Write out only the final part of the records below. It begins with the line that contains "ಈಶ್ವರ-ಭಾವ-ದಲ್ಲಿ" and ends with the last line.

§ **Dataset records**:
* * *
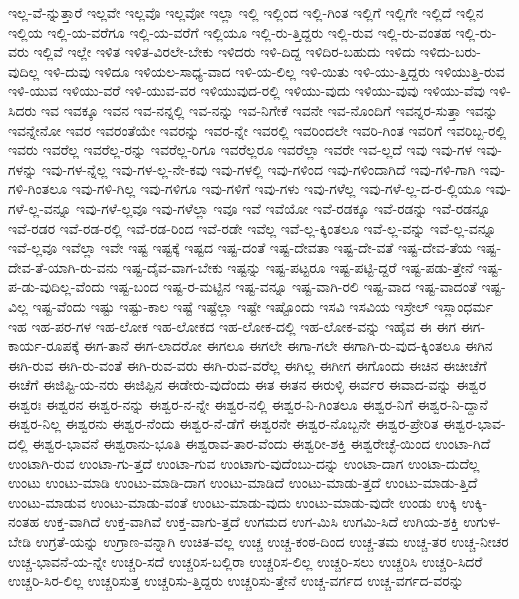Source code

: {ಇಲ್ಲ-ವೆ-ನ್ನುತ್ತಾರೆ
ಇಲ್ಲವೇ
ಇಲ್ಲವೊ
ಇಲ್ಲವೋ
ಇಲ್ಲಾ
ಇಲ್ಲಿ
ಇಲ್ಲಿಂದ
ಇಲ್ಲಿ-ಗಿಂತ
ಇಲ್ಲಿಗೆ
ಇಲ್ಲಿಗೇ
ಇಲ್ಲಿದೆ
ಇಲ್ಲಿನ
ಇಲ್ಲಿಯ
ಇಲ್ಲಿ-ಯ-ವರೆಗೂ
ಇಲ್ಲಿ-ಯ-ವರೆಗೆ
ಇಲ್ಲಿಯೂ
ಇಲ್ಲಿ-ರು-ತ್ತಿದ್ದರು
ಇಲ್ಲಿ-ರುವ
ಇಲ್ಲಿ-ರು-ವಂತಹ
ಇಲ್ಲಿ-ರು-ವರು
ಇಲ್ಲಿವೆ
ಇಲ್ಲೇ
ಇಳಿತ
ಇಳಿತ-ವಿರಲೇ-ಬೇಕು
ಇಳಿದರು
ಇಳಿ-ದಿದ್ದ
ಇಳಿದಿರ-ಬಹುದು
ಇಳಿದು
ಇಳಿದು-ಬರು-ವುದಿಲ್ಲ
ಇಳಿ-ದುವು
ಇಳಿದೂ
ಇಳಿಯಲ-ಸಾಧ್ಯ-ವಾದ
ಇಳಿ-ಯ-ಲಿಲ್ಲ
ಇಳಿ-ಯಿತು
ಇಳಿ-ಯು-ತ್ತಿದ್ದರು
ಇಳಿಯುತ್ತಿ-ರುವ
ಇಳಿ-ಯುವ
ಇಳಿಯು-ವರೆ
ಇಳಿ-ಯುವ-ವರ
ಇಳಿಯುವುದ-ರಲ್ಲಿ
ಇಳಿಯು-ವುದು
ಇಳಿಯು-ವುವು
ಇಳಿಯು-ವೆವು
ಇಳಿ-ಸಿದರು
ಇವ
ಇವಕ್ಕೂ
ಇವನ
ಇವ-ನನ್ನಲ್ಲಿ
ಇವ-ನನ್ನು
ಇವ-ನಿಗೇಕೆ
ಇವನೇ
ಇವ-ನೊಂದಿಗೆ
ಇವನ್ನರ-ಸುತ್ತಾ
ಇವನ್ನು
ಇವನ್ನೇನೋ
ಇವರ
ಇವರಂತೆಯೇ
ಇವರನ್ನು
ಇವರ-ನ್ನೇ
ಇವರಲ್ಲಿ
ಇವರಿಂದಲೇ
ಇವರಿ-ಗಿಂತ
ಇವರಿಗೆ
ಇವರಿಬ್ಬ-ರಲ್ಲಿ
ಇವರು
ಇವರೆಲ್ಲ
ಇವರೆಲ್ಲ-ರನ್ನು
ಇವರೆಲ್ಲ-ರಿಗೂ
ಇವರೆಲ್ಲರೂ
ಇವರೆಲ್ಲಾ
ಇವರೇ
ಇವ-ಲ್ಲದೆ
ಇವು
ಇವು-ಗಳ
ಇವು-ಗಳನ್ನು
ಇವು-ಗಳ-ನ್ನೆಲ್ಲ
ಇವು-ಗಳ-ಲ್ಲ-ನೇ-ಕವು
ಇವು-ಗಳಲ್ಲಿ
ಇವು-ಗಳಿಂದ
ಇವು-ಗಳಿಂದಾಗಿದೆ
ಇವು-ಗಳಿ-ಗಾಗಿ
ಇವು-ಗಳಿ-ಗಿಂತಲೂ
ಇವು-ಗಳಿ-ಗಿಲ್ಲ
ಇವು-ಗಳಿಗೂ
ಇವು-ಗಳಿಗೆ
ಇವು-ಗಳು
ಇವು-ಗಳೆಲ್ಲ
ಇವು-ಗಳೆ-ಲ್ಲ-ದ-ರ-ಲ್ಲಿಯೂ
ಇವು-ಗಳೆ-ಲ್ಲ-ವನ್ನೂ
ಇವು-ಗಳೆ-ಲ್ಲವೂ
ಇವು-ಗಳೆಲ್ಲಾ
ಇವೂ
ಇವೆ
ಇವೆಯೋ
ಇವೆ-ರಡಕ್ಕೂ
ಇವೆ-ರಡನ್ನು
ಇವೆ-ರಡನ್ನೂ
ಇವೆ-ರಡರ
ಇವೆ-ರಡ-ರಲ್ಲಿ
ಇವೆ-ರಡ-ರಿಂದ
ಇವೆ-ರಡೇ
ಇವೆಲ್ಲ
ಇವೆ-ಲ್ಲ-ಕ್ಕಿಂತಲೂ
ಇವೆ-ಲ್ಲ-ವನ್ನು
ಇವೆ-ಲ್ಲ-ವನ್ನೂ
ಇವೆ-ಲ್ಲವೂ
ಇವೆಲ್ಲಾ
ಇವೇ
ಇಷ್ಟ
ಇಷ್ಟಕ್ಕೆ
ಇಷ್ಟದ
ಇಷ್ಟ-ದಂತೆ
ಇಷ್ಟ-ದೇವತಾ
ಇಷ್ಟ-ದೇ-ವತೆ
ಇಷ್ಟ-ದೇವ-ತೆಯ
ಇಷ್ಟ-ದೇವ-ತೆ-ಯಾಗಿ-ರು-ವನು
ಇಷ್ಟ-ದೈವ-ವಾಗ-ಬೇಕು
ಇಷ್ಟನ್ನು
ಇಷ್ಟ-ಪಟ್ಟರೂ
ಇಷ್ಟ-ಪಟ್ಟಿ-ದ್ದರೆ
ಇಷ್ಟ-ಪಡು-ತ್ತೇನೆ
ಇಷ್ಟ-ಪ-ಡು-ವುದಿಲ್ಲ-ವೆಂದು
ಇಷ್ಟ-ಬಂದ
ಇಷ್ಟ-ರ-ಮಟ್ಟಿನ
ಇಷ್ಟ-ವನ್ನೂ
ಇಷ್ಟ-ವಾಗಿ-ರಲಿ
ಇಷ್ಟ-ವಾದ
ಇಷ್ಟ-ವಾದಂತೆ
ಇಷ್ಟ-ವಿಲ್ಲ
ಇಷ್ಟ-ವೆಂದು
ಇಷ್ಟು
ಇಷ್ಟು-ಕಾಲ
ಇಷ್ಟೆ
ಇಷ್ಟೆಲ್ಲಾ
ಇಷ್ಟೇ
ಇಷ್ಟೊಂದು
ಇಸವಿ
ಇಸವಿಯ
ಇಸ್ರೇಲ್
ಇಸ್ಲಾಂಧರ್ಮ
ಇಹ
ಇಹ-ಪರ-ಗಳ
ಇಹ-ಲೋಕ
ಇಹ-ಲೋಕದ
ಇಹ-ಲೋಕ-ದಲ್ಲಿ
ಇಹ-ಲೋಕ-ವನ್ನು
ಇಹೈವ
ಈ
ಈಗ
ಈಗ-ಕಾರ್ಯ-ರೂಪಕ್ಕೆ
ಈಗ-ತಾನೆ
ಈಗ-ಲಾದರೋ
ಈಗಲೂ
ಈಗಲೇ
ಈಗಾ-ಗಲೇ
ಈಗಾಗಿ-ರು-ವುದ-ಕ್ಕಿಂತಲೂ
ಈಗಿನ
ಈಗಿ-ರುವ
ಈಗಿ-ರು-ವಂತೆ
ಈಗಿ-ರುವ-ವರು
ಈಗಿ-ರುವ-ವರೆಲ್ಲ
ಈಗಿಲ್ಲ
ಈಗೀಗ
ಈಗೊಂದು
ಈಚಿನ
ಈಚೀಚೆಗೆ
ಈಚೆಗೆ
ಈಜಿಪ್ಟಿ-ಯ-ನರು
ಈಜಿಪ್ಪಿನ
ಈಡೇರು-ವುದೆಂದು
ಈತ
ಈತನ
ಈರುಳ್ಳಿ
ಈರ್ವರ
ಈವಾದ-ವನ್ನು
ಈಶ್ವರ
ಈಶ್ವರಃ
ಈಶ್ವರನ
ಈಶ್ವರ-ನನ್ನು
ಈಶ್ವರ-ನ-ನ್ನೇ
ಈಶ್ವರ-ನಲ್ಲಿ
ಈಶ್ವರ-ನಿ-ಗಿಂತಲೂ
ಈಶ್ವರ-ನಿಗೆ
ಈಶ್ವರ-ನಿ-ದ್ದಾನೆ
ಈಶ್ವರ-ನಿಲ್ಲ
ಈಶ್ವರನು
ಈಶ್ವರ-ನೆಂದು
ಈಶ್ವರ-ನೆ-ಡೆಗೆ
ಈಶ್ವರನೇ
ಈಶ್ವರ-ನೊಬ್ಬನೇ
ಈಶ್ವರ-ಪ್ರೇರಿತ
ಈಶ್ವರ-ಭಾವ-ದಲ್ಲಿ
ಈಶ್ವರ-ಭಾವನೆ
ಈಶ್ವರಾನು-ಭೂತಿ
ಈಶ್ವರಾವ-ತಾರ-ವೆಂದು
ಈಶ್ವರೀ-ಶಕ್ತಿ
ಈಶ್ವರೇಚ್ಛೆ-ಯಿಂದ
ಉಂಟಾ-ಗಿದೆ
ಉಂಟಾಗಿ-ರುವ
ಉಂಟಾ-ಗು-ತ್ತದೆ
ಉಂಟಾ-ಗುವ
ಉಂಟಾಗು-ವುದೆಂಬು-ದನ್ನು
ಉಂಟಾ-ದಾಗ
ಉಂಟಾ-ದುದೆಲ್ಲ
ಉಂಟು
ಉಂಟು-ಮಾಡಿ
ಉಂಟು-ಮಾಡಿ-ದಾಗ
ಉಂಟು-ಮಾಡಿದೆ
ಉಂಟು-ಮಾಡು-ತ್ತದೆ
ಉಂಟು-ಮಾಡು-ತ್ತಿದೆ
ಉಂಟು-ಮಾಡುವ
ಉಂಟು-ಮಾಡು-ವಂತೆ
ಉಂಟು-ಮಾಡು-ವುದು
ಉಂಟು-ಮಾಡು-ವುದೇ
ಉಂಡು
ಉಕ್ಕಿ
ಉಕ್ಕಿ-ನಂತಹ
ಉಕ್ತ-ವಾಗಿದೆ
ಉಕ್ತ-ವಾಗಿವೆ
ಉಕ್ತ-ವಾಗು-ತ್ತದೆ
ಉಗಮದ
ಉಗ-ಮಿಸಿ
ಉಗಮಿ-ಸಿದೆ
ಉಗಿಯ-ಶಕ್ತಿ
ಉಗುಳ-ಬೇಡಿ
ಉಗ್ರತೆ-ಯನ್ನು
ಉಗ್ರಾಣ-ವನ್ನಾಗಿ
ಉಚಿತ-ವಲ್ಲ
ಉಚ್ಚ
ಉಚ್ಚ-ಕಂಠ-ದಿಂದ
ಉಚ್ಚ-ತಮ
ಉಚ್ಚ-ತರ
ಉಚ್ಚ-ನೀಚರ
ಉಚ್ಚ-ಭಾವನೆ-ಯ-ನ್ನೇ
ಉಚ್ಚರಿ-ಸದೆ
ಉಚ್ಚರಿಸ-ಬಲ್ಲಿರಾ
ಉಚ್ಚರಿಸ-ಲಿಲ್ಲ
ಉಚ್ಚರಿ-ಸಲು
ಉಚ್ಚರಿಸಿ
ಉಚ್ಚರಿ-ಸಿದರೆ
ಉಚ್ಚರಿ-ಸಿರ-ಲಿಲ್ಲ
ಉಚ್ಚರಿಸುತ್ತ
ಉಚ್ಚರಿಸು-ತ್ತಿದ್ದರು
ಉಚ್ಚರಿಸು-ತ್ತೇನೆ
ಉಚ್ಚ-ವರ್ಗದ
ಉಚ್ಚ-ವರ್ಗದ-ವರನ್ನು
}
* * *
§ **Task response**:
ಈಶ್ವರ-ಭಾವ-ದಲ್ಲಿ
ಈಶ್ವರ-ಭಾವನೆ
ಈಶ್ವರಾನು-ಭೂತಿ
ಈಶ್ವರಾವ-ತಾರ-ವೆಂದು
ಈಶ್ವರೀ-ಶಕ್ತಿ
ಈಶ್ವರೇಚ್ಛೆ-ಯಿಂದ
ಉಂಟಾ-ಗಿದೆ
ಉಂಟಾಗಿ-ರುವ
ಉಂಟಾ-ಗು-ತ್ತದೆ
ಉಂಟಾ-ಗುವ
ಉಂಟಾಗು-ವುದೆಂಬು-ದನ್ನು
ಉಂಟಾ-ದಾಗ
ಉಂಟಾ-ದುದೆಲ್ಲ
ಉಂಟು
ಉಂಟು-ಮಾಡಿ
ಉಂಟು-ಮಾಡಿ-ದಾಗ
ಉಂಟು-ಮಾಡಿದೆ
ಉಂಟು-ಮಾಡು-ತ್ತದೆ
ಉಂಟು-ಮಾಡು-ತ್ತಿದೆ
ಉಂಟು-ಮಾಡುವ
ಉಂಟು-ಮಾಡು-ವಂತೆ
ಉಂಟು-ಮಾಡು-ವುದು
ಉಂಟು-ಮಾಡು-ವುದೇ
ಉಂಡು
ಉಕ್ಕಿ
ಉಕ್ಕಿ-ನಂತಹ
ಉಕ್ತ-ವಾಗಿದೆ
ಉಕ್ತ-ವಾಗಿವೆ
ಉಕ್ತ-ವಾಗು-ತ್ತದೆ
ಉಗಮದ
ಉಗ-ಮಿಸಿ
ಉಗಮಿ-ಸಿದೆ
ಉಗಿಯ-ಶಕ್ತಿ
ಉಗುಳ-ಬೇಡಿ
ಉಗ್ರತೆ-ಯನ್ನು
ಉಗ್ರಾಣ-ವನ್ನಾಗಿ
ಉಚಿತ-ವಲ್ಲ
ಉಚ್ಚ
ಉಚ್ಚ-ಕಂಠ-ದಿಂದ
ಉಚ್ಚ-ತಮ
ಉಚ್ಚ-ತರ
ಉಚ್ಚ-ನೀಚರ
ಉಚ್ಚ-ಭಾವನೆ-ಯ-ನ್ನೇ
ಉಚ್ಚರಿ-ಸದೆ
ಉಚ್ಚರಿಸ-ಬಲ್ಲಿರಾ
ಉಚ್ಚರಿಸ-ಲಿಲ್ಲ
ಉಚ್ಚರಿ-ಸಲು
ಉಚ್ಚರಿಸಿ
ಉಚ್ಚರಿ-ಸಿದರೆ
ಉಚ್ಚರಿ-ಸಿರ-ಲಿಲ್ಲ
ಉಚ್ಚರಿಸುತ್ತ
ಉಚ್ಚರಿಸು-ತ್ತಿದ್ದರು
ಉಚ್ಚರಿಸು-ತ್ತೇನೆ
ಉಚ್ಚ-ವರ್ಗದ
ಉಚ್ಚ-ವರ್ಗದ-ವರನ್ನು
}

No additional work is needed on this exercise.